MatthieuDartiailh / pyclibrary

C parser and ctypes automation for python
http://pyclibrary.readthedocs.org
MIT License
65 stars 29 forks source link

Major Refactoring of API to a clean OOP interface #10

Open mrh1997 opened 9 years ago

mrh1997 commented 9 years ago

As noted in Issues #5, #6 and #8 the interface of version 0.2.0 has some shortcomings in the API which shall be cleaned up. PR #9 did already a careful rework that keeps compatibility. But as decided in #8 the interface shall be reworked completely.


This issue is a continuation of the discussion started in https://github.com/MatthieuDartiailh/pyclibrary/issues/8#issuecomment-109819028 and superseeds #8. Regarding the annotiation in this comment:

  1. BaseType is for simple, uncomposed types. I.e. int, unsigned char, float (What do you mean by "is not passed one in your example"? It is used in the example multiple times; i.e. https://gist.github.com/mrh1997/876070be3763733f849e#file-typesystem_proposal-py-L155)
  2. I also think that the parser should not be initialized globally. Will change this in my part of the project.
  3. Of course we need to be able to parse multiple headers (my fault). But I propose the parser not to store CLibInterface, but the parse method to accept multiple files (see modified GIST https://gist.github.com/mrh1997/876070be3763733f849e). This way we ensure the single resposibility principle:
    • the CLibInterface is the python object model of all public header files of the corresponding c library
    • the CParser object knows about the compiler details which may vary from compiler to compiler (see below).
  4. My intention for the naming of "CLibInterface" was to show, that this object corresponds to a c library and not to a c header (one CLibInterface per libary, even if the library has multiple headers). How about: "CLibHeaders"?
  5. Using the parser-rework branch is fine.

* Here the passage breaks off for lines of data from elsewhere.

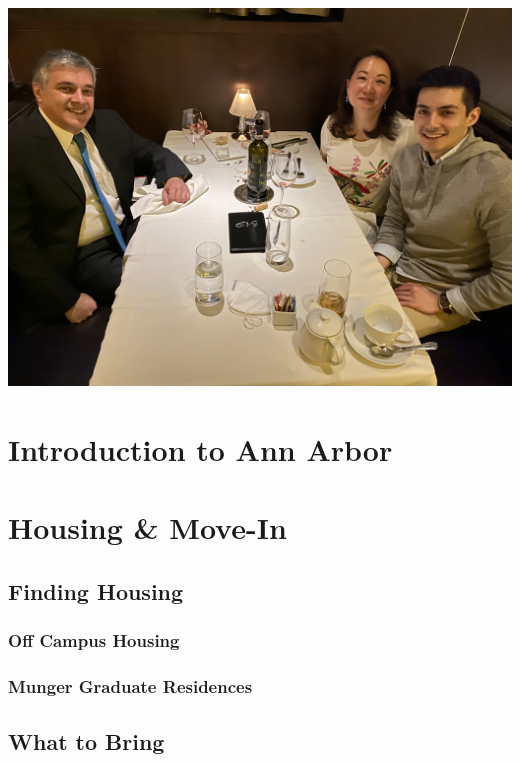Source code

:\documentclass[
]{book}
\begin{document}
\includegraphics{About_Me_Photo.jpeg}

\hypertarget{introduction-to-ann-arbor}{%
\chapter{Introduction to Ann Arbor}\label{introduction-to-ann-arbor}}

\hypertarget{move-in}{%
\chapter{Housing \& Move-In}\label{move-in}}

\hypertarget{finding-housing}{%
\section{Finding Housing}\label{finding-housing}}

\hypertarget{off-campus-housing}{%
\subsection{Off Campus Housing}\label{off-campus-housing}}

\hypertarget{munger-graduate-residences}{%
\subsection{Munger Graduate Residences}\label{munger-graduate-residences}}

\hypertarget{what-to-bring}{%
\section{What to Bring}\label{what-to-bring}}
\end{document}
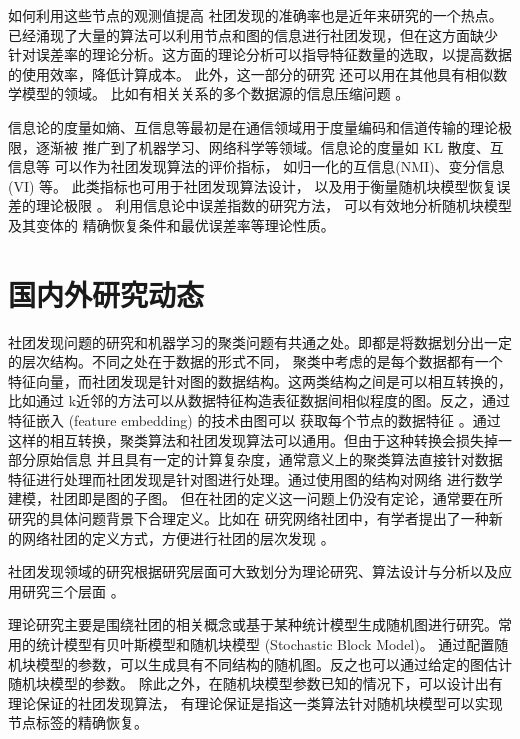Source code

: 如何利用这些节点的观测值提高
社团发现的准确率也是近年来研究的一个热点。已经涌现了大量的算法可以利用节点和图的信息进行社团发现，但在这方面缺少
针对误差率的理论分析。这方面的理论分析可以指导特征数量的选取，以提高数据的使用效率，降低计算成本。
此外，这一部分的研究
还可以用在其他具有相似数学模型的领域。
比如有相关关系的多个数据源的信息压缩问题
\cite{abbe17sideinfo}。

信息论的度量如熵、互信息等最初是在通信领域用于度量编码和信道传输的理论极限，逐渐被
推广到了机器学习、网络科学等领域。信息论的度量如 KL 散度、互信息等 可以作为社团发现算法的评价指标，
如归一化的互信息(NMI)\cite{Danon_2005}、变分信息(VI) \cite{2007Comparing}等。
此类指标也可用于社团发现算法设计\cite{ic2002, mim, app12094203}，
以及用于衡量随机块模型恢复误差的理论极限 \cite{abbe2015community, zhang2016}。
利用信息论中误差指数的研究方法，
可以有效地分析随机块模型及其变体的
精确恢复条件和最优误差率等理论性质。


\section{国内外研究动态}
社团发现问题的研究和机器学习的聚类问题有共通之处。即都是将数据划分出一定的层次结构。不同之处在于数据的形式不同，
聚类中考虑的是每个数据都有一个特征向量，而社团发现是针对图的数据结构。这两类结构之间是可以相互转换的，比如通过
k近邻的方法可以从数据特征构造表征数据间相似程度的图。反之，通过特征嵌入 (feature embedding) 的技术由图可以
获取每个节点的数据特征 \cite{hamilton2017representation}。通过这样的相互转换，聚类算法和社团发现算法可以通用。但由于这种转换会损失掉一部分原始信息
并且具有一定的计算复杂度，通常意义上的聚类算法直接针对数据特征进行处理而社团发现是针对图进行处理。通过使用图的结构对网络
进行数学建模，社团即是图的子图。
但在社团的定义这一问题上仍没有定论，通常要在所研究的具体问题背景下合理定义。比如在
研究网络社团中，有学者提出了一种新的网络社团的定义方式，方便进行社团的层次发现
\cite{alphabetaclustering2019}。

社团发现领域的研究根据研究层面可大致划分为理论研究、算法设计与分析以及应用研究三个层面
\cite{ZJSH201102017}。

理论研究主要是围绕社团的相关概念或基于某种统计模型生成随机图进行研究。常用的统计模型有贝叶斯模型和随机块模型 (Stochastic Block Model)。
通过配置随机块模型的参数，可以生成具有不同结构的随机图。反之也可以通过给定的图估计随机块模型的参数\cite{RJXB201609005}。
除此之外，在随机块模型参数已知的情况下，可以设计出有理论保证的社团发现算法，
有理论保证是指这一类算法针对随机块模型可以实现节点标签的精确恢复。

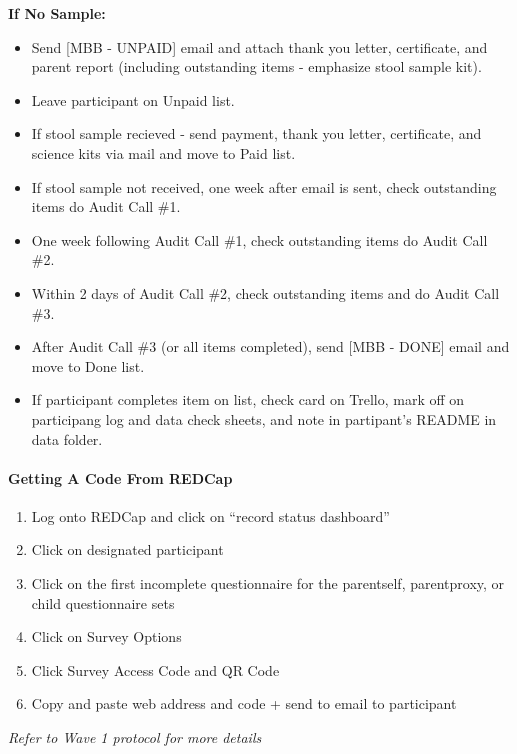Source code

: \documentclass[]{book}
\let\oldparagraph\paragraph
\renewcommand{\paragraph}[1]{\oldparagraph{#1}\mbox{}}
\begin{document}
\textbf{If No Sample:}

\begin{itemize}
\item
  Send {[}MBB - UNPAID{]} email and attach thank you letter, certificate, and parent report (including outstanding items - emphasize stool sample kit).
\item
  Leave participant on Unpaid list.
\item
  If stool sample recieved - send payment, thank you letter, certificate, and science kits via mail and move to Paid list.
\item
  If stool sample not received, one week after email is sent, check outstanding items do Audit Call \#1.
\item
  One week following Audit Call \#1, check outstanding items do Audit Call \#2.
\item
  Within 2 days of Audit Call \#2, check outstanding items and do Audit Call \#3.
\item
  After Audit Call \#3 (or all items completed), send {[}MBB - DONE{]} email and move to Done list.
\item
  If participant completes item on list, check card on Trello, mark off on participang log and data check sheets, and note in partipant's README in data folder.
\end{itemize}

\hypertarget{getting-a-code-from-redcap-2}{%
\paragraph{Getting A Code From REDCap}\label{getting-a-code-from-redcap-2}}

\begin{enumerate}
\def\labelenumi{\arabic{enumi}.}
\item
  Log onto REDCap and click on ``record status dashboard''
\item
  Click on designated participant
\item
  Click on the first incomplete questionnaire for the parentself, parentproxy, or child questionnaire sets
\item
  Click on Survey Options
\item
  Click Survey Access Code and QR Code
\item
  Copy and paste web address and code + send to email to participant
\end{enumerate}

\emph{Refer to Wave 1 protocol for more details}
\end{document}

How about releasing the current release as 0.2.0 (which is intentionally compatible to 0.1.0) and start a new, incompatible major version (0.3.0) when merging the parser-rework branch?

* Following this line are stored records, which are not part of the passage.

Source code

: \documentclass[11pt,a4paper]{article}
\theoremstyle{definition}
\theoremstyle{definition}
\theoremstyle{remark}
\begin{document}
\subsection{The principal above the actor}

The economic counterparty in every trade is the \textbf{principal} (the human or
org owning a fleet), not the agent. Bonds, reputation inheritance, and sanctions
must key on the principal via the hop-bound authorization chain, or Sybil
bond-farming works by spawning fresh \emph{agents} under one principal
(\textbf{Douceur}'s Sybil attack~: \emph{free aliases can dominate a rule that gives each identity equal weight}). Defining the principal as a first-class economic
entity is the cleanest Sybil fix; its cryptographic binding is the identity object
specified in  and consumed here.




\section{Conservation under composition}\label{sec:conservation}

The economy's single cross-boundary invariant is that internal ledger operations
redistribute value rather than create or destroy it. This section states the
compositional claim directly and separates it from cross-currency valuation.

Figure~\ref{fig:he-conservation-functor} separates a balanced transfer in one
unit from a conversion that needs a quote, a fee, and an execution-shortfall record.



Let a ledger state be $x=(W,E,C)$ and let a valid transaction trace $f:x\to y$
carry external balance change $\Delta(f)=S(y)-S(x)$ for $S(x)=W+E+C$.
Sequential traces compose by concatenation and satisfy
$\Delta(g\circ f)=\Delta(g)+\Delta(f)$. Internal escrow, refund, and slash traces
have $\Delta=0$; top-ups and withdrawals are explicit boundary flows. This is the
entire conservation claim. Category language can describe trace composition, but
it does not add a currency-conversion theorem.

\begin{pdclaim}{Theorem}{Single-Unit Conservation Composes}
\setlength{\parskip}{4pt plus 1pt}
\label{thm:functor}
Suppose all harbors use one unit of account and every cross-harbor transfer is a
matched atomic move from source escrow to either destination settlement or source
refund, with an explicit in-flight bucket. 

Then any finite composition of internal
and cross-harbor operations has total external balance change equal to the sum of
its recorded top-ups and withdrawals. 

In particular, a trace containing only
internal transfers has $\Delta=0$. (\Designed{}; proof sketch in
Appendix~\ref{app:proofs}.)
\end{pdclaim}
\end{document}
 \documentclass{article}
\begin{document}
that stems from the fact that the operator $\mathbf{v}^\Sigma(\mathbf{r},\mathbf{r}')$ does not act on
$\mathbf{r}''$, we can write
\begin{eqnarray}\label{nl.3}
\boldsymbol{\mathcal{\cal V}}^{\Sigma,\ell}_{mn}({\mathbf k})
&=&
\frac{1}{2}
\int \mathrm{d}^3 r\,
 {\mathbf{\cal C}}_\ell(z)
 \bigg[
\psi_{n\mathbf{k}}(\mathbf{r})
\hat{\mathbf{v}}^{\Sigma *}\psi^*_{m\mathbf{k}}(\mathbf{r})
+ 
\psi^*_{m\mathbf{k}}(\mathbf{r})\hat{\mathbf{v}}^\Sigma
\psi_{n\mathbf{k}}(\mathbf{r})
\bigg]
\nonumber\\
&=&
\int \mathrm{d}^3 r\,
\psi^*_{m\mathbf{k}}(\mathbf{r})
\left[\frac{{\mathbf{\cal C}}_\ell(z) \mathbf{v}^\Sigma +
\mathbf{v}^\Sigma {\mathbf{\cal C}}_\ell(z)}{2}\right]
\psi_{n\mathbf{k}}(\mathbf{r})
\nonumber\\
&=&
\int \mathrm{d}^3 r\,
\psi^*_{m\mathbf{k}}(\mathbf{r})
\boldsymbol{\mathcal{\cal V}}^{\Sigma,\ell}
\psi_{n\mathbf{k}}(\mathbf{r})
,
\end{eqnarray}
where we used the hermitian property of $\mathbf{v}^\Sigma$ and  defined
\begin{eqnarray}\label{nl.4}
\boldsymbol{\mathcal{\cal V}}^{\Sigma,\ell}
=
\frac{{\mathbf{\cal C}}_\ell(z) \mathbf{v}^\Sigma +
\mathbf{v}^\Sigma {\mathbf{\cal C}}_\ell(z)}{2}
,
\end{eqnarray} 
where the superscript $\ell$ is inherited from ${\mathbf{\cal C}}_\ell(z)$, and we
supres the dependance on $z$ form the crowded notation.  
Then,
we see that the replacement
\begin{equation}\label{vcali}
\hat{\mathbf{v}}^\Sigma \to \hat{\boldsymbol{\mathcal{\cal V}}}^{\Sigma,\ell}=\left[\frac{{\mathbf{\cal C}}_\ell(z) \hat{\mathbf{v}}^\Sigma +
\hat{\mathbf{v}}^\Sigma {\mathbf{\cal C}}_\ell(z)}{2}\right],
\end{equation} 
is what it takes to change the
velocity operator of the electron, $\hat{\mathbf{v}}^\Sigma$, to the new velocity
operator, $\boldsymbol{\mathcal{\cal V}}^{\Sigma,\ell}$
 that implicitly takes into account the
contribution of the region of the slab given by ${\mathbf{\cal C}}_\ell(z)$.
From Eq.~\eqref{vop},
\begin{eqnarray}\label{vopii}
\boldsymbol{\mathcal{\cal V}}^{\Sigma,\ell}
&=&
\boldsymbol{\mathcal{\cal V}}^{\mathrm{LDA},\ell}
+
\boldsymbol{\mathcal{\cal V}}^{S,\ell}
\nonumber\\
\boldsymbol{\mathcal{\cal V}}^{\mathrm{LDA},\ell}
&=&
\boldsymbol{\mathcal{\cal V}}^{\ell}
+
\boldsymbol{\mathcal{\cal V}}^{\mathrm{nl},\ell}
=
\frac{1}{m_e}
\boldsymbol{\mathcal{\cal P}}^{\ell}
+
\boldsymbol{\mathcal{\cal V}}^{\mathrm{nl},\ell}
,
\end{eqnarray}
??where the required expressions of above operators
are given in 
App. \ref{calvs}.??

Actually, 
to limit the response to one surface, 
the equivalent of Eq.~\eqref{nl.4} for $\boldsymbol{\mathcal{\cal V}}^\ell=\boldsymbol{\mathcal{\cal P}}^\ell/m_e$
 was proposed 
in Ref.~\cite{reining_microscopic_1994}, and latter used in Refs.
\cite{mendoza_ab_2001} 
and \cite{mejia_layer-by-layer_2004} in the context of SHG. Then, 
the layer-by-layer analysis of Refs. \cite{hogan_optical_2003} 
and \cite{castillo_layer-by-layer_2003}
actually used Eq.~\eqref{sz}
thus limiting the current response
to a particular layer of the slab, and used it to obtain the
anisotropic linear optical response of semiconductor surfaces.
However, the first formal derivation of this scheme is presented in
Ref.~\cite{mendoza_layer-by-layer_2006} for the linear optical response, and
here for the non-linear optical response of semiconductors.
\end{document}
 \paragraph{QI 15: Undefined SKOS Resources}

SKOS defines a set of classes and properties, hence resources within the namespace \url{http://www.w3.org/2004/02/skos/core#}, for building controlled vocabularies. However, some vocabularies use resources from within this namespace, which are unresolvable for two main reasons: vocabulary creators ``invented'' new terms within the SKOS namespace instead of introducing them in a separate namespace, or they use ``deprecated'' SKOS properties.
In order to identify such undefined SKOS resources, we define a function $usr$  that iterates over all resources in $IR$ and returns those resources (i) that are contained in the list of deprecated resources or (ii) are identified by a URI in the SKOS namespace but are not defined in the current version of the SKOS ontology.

Regarding the CParser object, I have one more idea:

An application could support multiple compilers by simply instantiating multiple CParsers with slightly different different grammars. Currently the grammars may only vary in type_quals, but in future we could even implement more complex differences. I would propose to provide a submodule for every standard compiler (visual studio, gcc, ...) that only provide a single object: a prebuild CParser for the corresponding compiler.


Regarding cooperation:

I propose to change the unittests of the backend (test_ctypes.py): Currently the tests require CParser which is not a clean test design. A better approach would be to separate the header-file-model (see GIST) completely into a separate file and the backend test only rely on this file (not on cparser.py).

This way the test would be a "real" unit test, testing only a single unit (the backend; not parser+backend).

If you agree with me, I would start with a first PR, where I only add a independant file with the header-file-model. Then you and me could work independently.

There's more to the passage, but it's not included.